-------- RECORDS FOR THIS EXERCISE --------

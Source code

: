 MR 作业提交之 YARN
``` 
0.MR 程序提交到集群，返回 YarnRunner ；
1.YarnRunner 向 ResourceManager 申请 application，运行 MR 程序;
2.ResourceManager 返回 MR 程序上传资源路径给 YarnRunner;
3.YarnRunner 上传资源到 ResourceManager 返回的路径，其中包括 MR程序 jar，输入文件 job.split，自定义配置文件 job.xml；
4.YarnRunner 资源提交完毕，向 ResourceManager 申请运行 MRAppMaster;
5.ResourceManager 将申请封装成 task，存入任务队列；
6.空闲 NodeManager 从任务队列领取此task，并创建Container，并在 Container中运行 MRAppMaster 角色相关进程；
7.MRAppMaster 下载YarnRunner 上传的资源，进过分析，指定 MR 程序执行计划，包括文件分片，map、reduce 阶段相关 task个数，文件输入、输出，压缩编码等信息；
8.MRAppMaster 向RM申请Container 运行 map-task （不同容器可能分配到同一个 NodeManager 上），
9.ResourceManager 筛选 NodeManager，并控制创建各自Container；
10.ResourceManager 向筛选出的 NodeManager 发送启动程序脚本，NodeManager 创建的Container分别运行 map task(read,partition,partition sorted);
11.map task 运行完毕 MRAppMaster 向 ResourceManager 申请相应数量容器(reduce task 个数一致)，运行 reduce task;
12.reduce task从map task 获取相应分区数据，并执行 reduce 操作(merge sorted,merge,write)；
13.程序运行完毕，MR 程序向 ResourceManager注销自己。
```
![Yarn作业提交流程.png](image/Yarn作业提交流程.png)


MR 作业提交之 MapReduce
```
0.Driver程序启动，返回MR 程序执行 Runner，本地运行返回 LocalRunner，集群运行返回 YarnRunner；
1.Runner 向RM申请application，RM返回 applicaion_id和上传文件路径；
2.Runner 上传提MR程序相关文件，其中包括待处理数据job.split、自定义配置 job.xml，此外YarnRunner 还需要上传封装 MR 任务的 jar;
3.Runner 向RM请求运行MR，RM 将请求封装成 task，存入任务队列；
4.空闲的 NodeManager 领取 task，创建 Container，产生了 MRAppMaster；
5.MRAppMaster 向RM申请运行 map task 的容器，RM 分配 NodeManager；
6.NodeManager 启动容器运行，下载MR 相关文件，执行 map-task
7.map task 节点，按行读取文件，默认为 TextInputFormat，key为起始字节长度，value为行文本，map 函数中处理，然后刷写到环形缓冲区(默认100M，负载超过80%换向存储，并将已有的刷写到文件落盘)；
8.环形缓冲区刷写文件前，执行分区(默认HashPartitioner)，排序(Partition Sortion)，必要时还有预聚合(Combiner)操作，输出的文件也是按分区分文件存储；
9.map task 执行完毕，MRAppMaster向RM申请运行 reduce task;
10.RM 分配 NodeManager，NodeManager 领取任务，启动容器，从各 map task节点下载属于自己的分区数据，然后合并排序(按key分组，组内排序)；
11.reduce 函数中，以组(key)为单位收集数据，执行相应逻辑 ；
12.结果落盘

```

--------

- TASK
Across the entries above, how many lines carry the word "存入任务队列"? Write only the number.

- RESULT BELOW
2